The word storytelling seems to pop up all over the place over the past year.  A quick glance at cultural events in your community and projects being carried out by NGO’s (such as our very own hardworking Small World News) and you are sure to see the word storytelling.  Storytelling as an art, a hobby, an activity to bring people together, to share experiences and culture; it’s this thing that has always been there, for generations, and might just be having a bit of a renaissance in the context of on and offline culture.

I’m often involved in discussions or projects related to the world of online story telling.  Truth be told, I do love a good story, and I do believe it is part of why I love to record other people’s words. By and large it must be a big benefit for all of us now and for future generations, that in 2013 storytelling got hip!

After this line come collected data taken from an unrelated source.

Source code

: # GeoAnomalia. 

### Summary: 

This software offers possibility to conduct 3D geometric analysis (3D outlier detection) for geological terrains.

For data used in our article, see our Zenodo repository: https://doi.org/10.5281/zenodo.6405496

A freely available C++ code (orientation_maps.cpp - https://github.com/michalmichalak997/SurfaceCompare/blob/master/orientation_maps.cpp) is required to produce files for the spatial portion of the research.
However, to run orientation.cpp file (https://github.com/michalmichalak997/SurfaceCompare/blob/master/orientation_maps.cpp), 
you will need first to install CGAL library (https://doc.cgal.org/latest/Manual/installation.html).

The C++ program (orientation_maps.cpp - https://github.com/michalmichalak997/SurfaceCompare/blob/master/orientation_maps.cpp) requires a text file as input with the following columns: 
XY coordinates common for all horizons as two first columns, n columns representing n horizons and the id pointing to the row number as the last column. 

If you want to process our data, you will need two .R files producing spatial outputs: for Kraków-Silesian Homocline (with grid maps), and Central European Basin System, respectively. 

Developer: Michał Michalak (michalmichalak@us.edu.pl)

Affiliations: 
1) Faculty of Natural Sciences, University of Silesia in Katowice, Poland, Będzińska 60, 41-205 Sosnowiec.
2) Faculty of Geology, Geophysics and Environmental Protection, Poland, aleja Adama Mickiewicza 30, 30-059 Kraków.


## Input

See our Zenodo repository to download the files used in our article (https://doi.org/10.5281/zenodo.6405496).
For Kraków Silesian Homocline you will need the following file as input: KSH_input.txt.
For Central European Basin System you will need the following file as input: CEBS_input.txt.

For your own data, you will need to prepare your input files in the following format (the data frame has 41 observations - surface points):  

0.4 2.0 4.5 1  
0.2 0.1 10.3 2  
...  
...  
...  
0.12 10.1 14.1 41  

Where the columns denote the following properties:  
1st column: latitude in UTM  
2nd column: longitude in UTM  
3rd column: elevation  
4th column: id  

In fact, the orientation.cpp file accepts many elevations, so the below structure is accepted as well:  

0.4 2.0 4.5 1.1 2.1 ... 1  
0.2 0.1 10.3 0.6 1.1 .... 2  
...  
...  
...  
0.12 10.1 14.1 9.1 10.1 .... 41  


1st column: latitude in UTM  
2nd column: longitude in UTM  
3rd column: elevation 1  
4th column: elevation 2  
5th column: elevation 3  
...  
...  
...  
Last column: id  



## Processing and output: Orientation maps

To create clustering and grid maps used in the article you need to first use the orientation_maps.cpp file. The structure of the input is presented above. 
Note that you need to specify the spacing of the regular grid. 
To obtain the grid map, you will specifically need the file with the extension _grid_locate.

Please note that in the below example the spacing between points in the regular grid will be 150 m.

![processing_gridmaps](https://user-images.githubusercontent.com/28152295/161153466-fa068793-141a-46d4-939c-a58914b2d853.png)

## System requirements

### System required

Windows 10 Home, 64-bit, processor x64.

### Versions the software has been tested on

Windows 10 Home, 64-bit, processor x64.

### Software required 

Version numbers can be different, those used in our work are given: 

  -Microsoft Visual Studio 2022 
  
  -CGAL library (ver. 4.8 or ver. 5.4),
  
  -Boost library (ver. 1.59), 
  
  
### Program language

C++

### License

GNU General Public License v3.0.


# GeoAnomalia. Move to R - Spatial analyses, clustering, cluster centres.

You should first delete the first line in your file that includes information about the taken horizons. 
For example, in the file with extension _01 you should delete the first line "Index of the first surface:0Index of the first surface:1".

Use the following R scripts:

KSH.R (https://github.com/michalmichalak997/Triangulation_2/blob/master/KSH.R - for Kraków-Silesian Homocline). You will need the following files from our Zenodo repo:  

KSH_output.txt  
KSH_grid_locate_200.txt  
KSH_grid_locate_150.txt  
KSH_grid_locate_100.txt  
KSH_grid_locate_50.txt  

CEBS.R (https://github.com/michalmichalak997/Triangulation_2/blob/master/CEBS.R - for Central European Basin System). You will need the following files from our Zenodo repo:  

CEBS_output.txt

photo by giulia.forsythe /flickr
photo by giulia.forsythe /flickr

Despite the fact that it is probably good for our collective health and I myself am involved in teaching and promoting story telling online, I am also partly skeptical of all the noise surrounding the word. Storytelling for the sake of sharing with the world and bringing us closer together- yes! Surely it does matter how you present something, if the audience can understand it, follow it, and to some extent relate somehow. But storytelling that is focused on entertaining and manufacturing emotional high’s and low’s, as a journalist at heart, that is not what I am about. Of course I like a good story and have certainly exaggerated my way through some tales for the sake of a big smile or a “huh.. wow.. that’s amazing” reaction.  I too love the stories coming out of radio projects like This American Life, Radio Lab, or Snap Judgement.  But if indeed I am a storyteller and I’m busy teaching means of better telling their stories, I would rather inspire people to not try to entertain but rather – tell the truth.

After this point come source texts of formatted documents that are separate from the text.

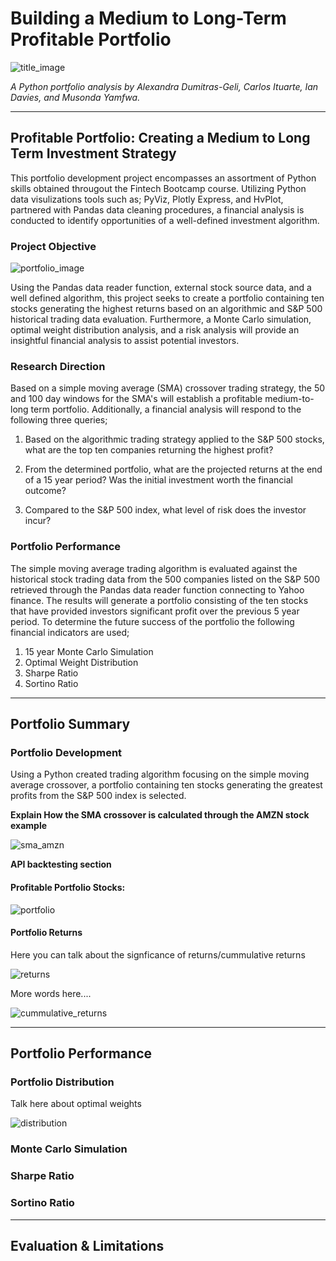 # Building a Medium to Long-Term Profitable Portfolio

![title_image](images/title_img.jpg)

*A Python portfolio analysis by Alexandra Dumitras-Geli, Carlos Ituarte, Ian Davies, and Musonda Yamfwa.*

---

## Profitable Portfolio: Creating a Medium to Long Term Investment Strategy

This portfolio development project encompasses an assortment of Python skills obtained througout the Fintech Bootcamp course. Utilizing Python data visulizations tools such as; PyViz, Plotly Express, and HvPlot, partnered with Pandas data cleaning procedures, a financial analysis is conducted to identify opportunities of a well-defined investment algorithm.

### Project Objective

![portfolio_image](images/portfolio_image.jpg)

Using the Pandas data reader function, external stock source data, and a well defined algorithm, this project seeks to create a portfolio containing ten stocks generating the highest returns based on an algorithmic and S&P 500 historical trading data evaluation. Furthermore, a Monte Carlo simulation, optimal weight distribution analysis, and a risk analysis will provide an insightful financial analysis to assist potential investors.

### Research Direction

Based on a simple moving average (SMA) crossover trading strategy, the 50 and 100 day windows for the SMA's will establish a profitable medium-to-long term portfolio. Additionally, a financial analysis will respond to the following three queries;

1. Based on the algorithmic trading strategy applied to the S&P 500 stocks, what are the top ten companies returning the highest profit?

2. From the determined portfolio, what are the projected returns at the end of a 15 year period? Was the initial investment worth the financial outcome?

3. Compared to the S&P 500 index, what level of risk does the investor incur?

### Portfolio Performance

The simple moving average trading algorithm is evaluated against the historical stock trading data from the 500 companies listed on the S&P 500 retrieved through the Pandas data reader function connecting to Yahoo finance. The results will generate a portfolio consisting of the ten stocks that have provided investors significant profit over the previous 5 year period. To determine the future success of the portfolio the following financial indicators are used;

1. 15 year Monte Carlo Simulation
2. Optimal Weight Distribution
3. Sharpe Ratio
4. Sortino Ratio

---
## Portfolio Summary

### Portfolio Development

Using a Python created trading algorithm focusing on the simple moving average crossover, a portfolio containing ten stocks generating the greatest profits from the S&P 500 index is selected. 

**Explain How the SMA crossover is calculated through the AMZN stock example**

![sma_amzn](images/sma.png)

**API backtesting section**

#### Profitable Portfolio Stocks:

![portfolio](images/profitable_portfolio.png)

#### Portfolio Returns 

Here you can talk about the signficance of returns/cummulative returns 

![returns](images/returns.png)

More words here....

![cummulative_returns](images/cummualtive_returns.png)

---

## Portfolio Performance 

### Portfolio Distribution 

Talk here about optimal weights 

![distribution](images/pie_profit.png)

### Monte Carlo Simulation 

### Sharpe Ratio

### Sortino Ratio

---

## Evaluation & Limitations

Choose to record the words of a person without chopping up the audio or video in an effort to create an emotional moment. Films do that. Radio plays do that. Even the guy or gal at the bar on a Friday night does that. But we who genuinely want to bring stories of real lives and real issues from one part of the world to another, our priority should not be to produce “a story” that will captivate and move an audience, we should let the truth do that.  And if the truth isn’t enough to get someone’s attention, if the reality of suffering or triumph from some corner of the globe isn’t enough to compel an audience to listen, at some level, I say- so be it- life is not always entertaining or captivating. Sometimes life is just sad or wonderful or something in between. It is not a made for tv drama, and there are still many of us out there that don’t need to be entertained before we learn something new.